Правда, это отрицательное отношение к эротизму было свойственно лишь первому периоду аттической трагедии, связанному с именем Эсхила; при Софокле и особенно при Еврипиде взгляды трагической поэзии на любовь изменились. Еврипид не задумываясь представлял самые рискованные, даже чудовищные эротические конфликты; апология страсти была его любимым полем. Несомненно, что при нем Елена, и притом гомеровская Елена, могла быть оправдана своей любовью – но тут ей повредило другое обстоятельство, для нас не вполне удобопонятное. Дело в том, что в Греции классической эпохи было в ходу то, что можно было назвать проекцией истории в мифологию. Образы мифической старины не были неподвижными памятниками своей только эпохи: они жили и изменялись параллельно с самой исторической жизнью тех государств, для которых они были родными. Менелай был спартанским царем, Елена – спартанской царицей; а отношения Спарты к Афинам стали заметно портиться после смерти Эсхила. За враждебную Афинам политику исторических спартанцев пришлось отвечать их героям. Ореол благородства и мученичества, которым Эсхил окружил Менелая, был с него сорван его последователями; но не в пользу его неверной жены. Нет: коварный и малодушный Менелай, изменница Елена – таковы были мифологические типы, которые предвосхищали в глазах афинян Пелопоннесской войны враждебную им политику современной Спарты. Где только встречаются отклики Троянского похода, там сыплются упреки на его виновницу Елену – сыплются с последовательностью, которая нам кажется однообразной.

Только одно исключение нам известно – трагедия Еврипида под заглавием «Елена». Здесь поэт всецело воспроизвел версию Стесихора – но без всяких политических и этических расчетов. Это было то время, когда он увлекался сложной и запутанной интригой; весь его интерес сосредоточивается на осуществлении побега Менелая и Елены из Египта.
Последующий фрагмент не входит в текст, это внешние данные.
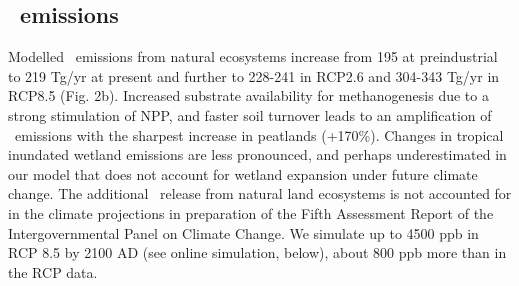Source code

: \documentclass{myreport}
\begin{document}

\subsection{\chh\ emissions}
\label{sec:eCH4}

Modelled \chh\ emissions from natural ecosystems increase from 195 at preindustrial to 219 Tg\chh /yr at present and further to 228-241 in RCP2.6 and 304-343 Tg\chh /yr in RCP8.5 (Fig. 2b). Increased substrate availability for methanogenesis due to a strong stimulation of NPP, and faster soil turnover leads to an amplification of \chh\ emissions with the sharpest increase in peatlands (+170\%). Changes in tropical inundated wetland emissions are less pronounced, and perhaps underestimated in our model that does not account for wetland expansion under future climate change\cite{shindell04grl}. The additional \chh\ release from natural land ecosystems is not accounted for in the climate projections in preparation of the Fifth Assessment Report of the Intergovernmental Panel on Climate Change\cite{RCPdatabase, CMIP5}. We simulate up to 4500 ppb in RCP 8.5 by 2100 AD (see online simulation, below), about 800 ppb more than in the RCP data.

\end{document}
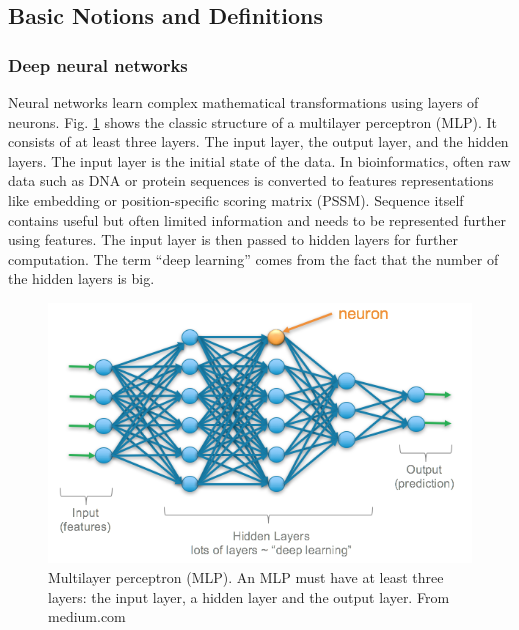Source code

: \subsection{Basic Notions and Definitions}
\subsubsection{Deep neural networks}
Neural networks learn complex mathematical transformations using layers of neurons. Fig. \ref{fig_mlp} shows the classic structure of a multilayer perceptron (MLP). It consists of at least three layers. The input layer, the output layer, and the hidden layers. The input layer is the initial state of the data. In bioinformatics, often raw data such as DNA or protein sequences is converted to features representations like embedding or position-specific scoring matrix (PSSM). Sequence itself contains useful but often limited information and needs to be represented further using features. The input layer is then passed to hidden layers for further computation. The term “deep learning” comes from the fact that the number of the hidden layers is big.
\begin{figure}[h!]
\begin{center}
\includegraphics[width = 13cm]{img/multiplayer_perceptron.png}
\caption[Multilayer perceptron (MLP)]{Multilayer perceptron (MLP). An MLP must have at least three layers: the input layer, a hidden layer and the output layer. From medium.com \label{fig_mlp}}
\end{center}
\end{figure}

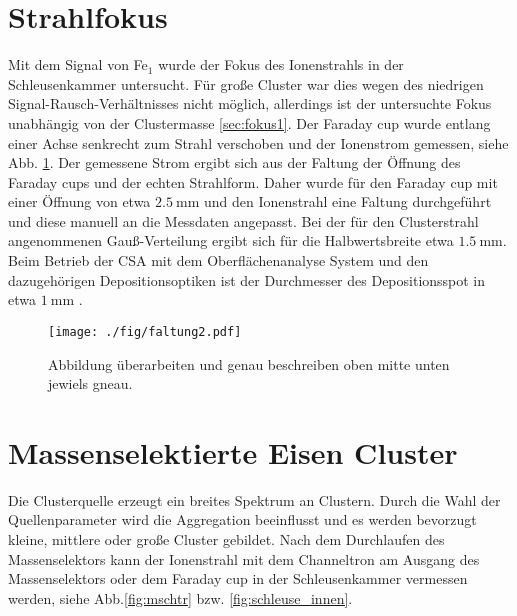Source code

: \section{Strahlfokus}
Mit dem  Signal von Fe$_1$ wurde der Fokus des Ionenstrahls in der Schleusenkammer untersucht.
Für große Cluster war dies wegen des niedrigen Signal-Rausch-Verhältnisses nicht möglich, allerdings ist der untersuchte Fokus unabhängig von der Clustermasse \ref{sec:fokus1}.
Der Faraday cup wurde entlang einer Achse senkrecht zum Strahl verschoben und der Ionenstrom gemessen, siehe Abb. \ref{fig:faltung}.
Der gemessene Strom ergibt sich aus der Faltung der Öffnung des Faraday cups und der echten Strahlform.
Daher wurde für den Faraday cup mit einer Öffnung von etwa $\SI{2.5}{\mm}$ und den Ionenstrahl eine Faltung durchgeführt und diese manuell an die Messdaten angepasst.
Bei der für den Clusterstrahl angenommenen Gauß-Verteilung ergibt sich für die Halbwertsbreite etwa $\SI{1.5}{\mm}$.
Beim Betrieb der CSA mit dem Oberflächenanalyse System und den dazugehörigen Depositionsoptiken ist der Durchmesser des Depositionsspot in etwa $\SI{1}{\mm}$ \cite[S. 40]{gronhagen}.

\begin{figure}
    \centering
    \texttt{[image: ./fig/faltung2.pdf]}
    \caption{Abbildung überarbeiten und genau beschreiben oben mitte unten jewiels gneau.}
    \label{fig:faltung}
\end{figure}


\section{Massenselektierte Eisen Cluster}
Die Clusterquelle erzeugt ein breites Spektrum an Clustern.
Durch die Wahl der Quellenparameter wird die Aggregation beeinflusst und es werden bevorzugt kleine, mittlere oder große Cluster gebildet.
Nach dem Durchlaufen des Massenselektors kann der Ionenstrahl mit dem Channeltron am Ausgang des Massenselektors oder dem Faraday cup in der Schleusenkammer vermessen werden, siehe Abb.\ref{fig:mschtr} bzw. \ref{fig:schleuse_innen}.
Для этого он допустил, что благочестивый царь этой страны умер, а его преемник сам влюблен в Елену и хочет на ней жениться, так что супруги должны его обмануть для того, чтобы вновь соединиться. В сравнении с этим интересом интересы не только психологии и этики, но даже и политики отходят на задний план.

В течение четвертого века политическая мифология пошла на убыль, но с нею и поэзия; когда же эта последняя возродилась, обстоятельства изменились настолько, что для поэтического образа Елены настали новые времена.

VIII

Возрождение греческой поэзии в конце четвертого века было результатом, с одной стороны, потери греческой свободы, с другой – распространения греческой власти на народы восточной цивилизации; оно запечатлено характером романтизма. Взоры поэтов, естественно, обращены назад; они стараются читать в скрижалях прошлого, стараются восстановить с возможной полнотой давно умолкшую, полузабытую песнь – и именно своею нежной любовью, не лишенной известного привкуса грусти, вносят в поэзию новый элемент. Этический и политический элементы в этом греческом романтизме отсутствуют: все хорошо и ценно, что носит отпечаток древнеэллинского гения. Поэзия, чистая поэзия вступает в свои права.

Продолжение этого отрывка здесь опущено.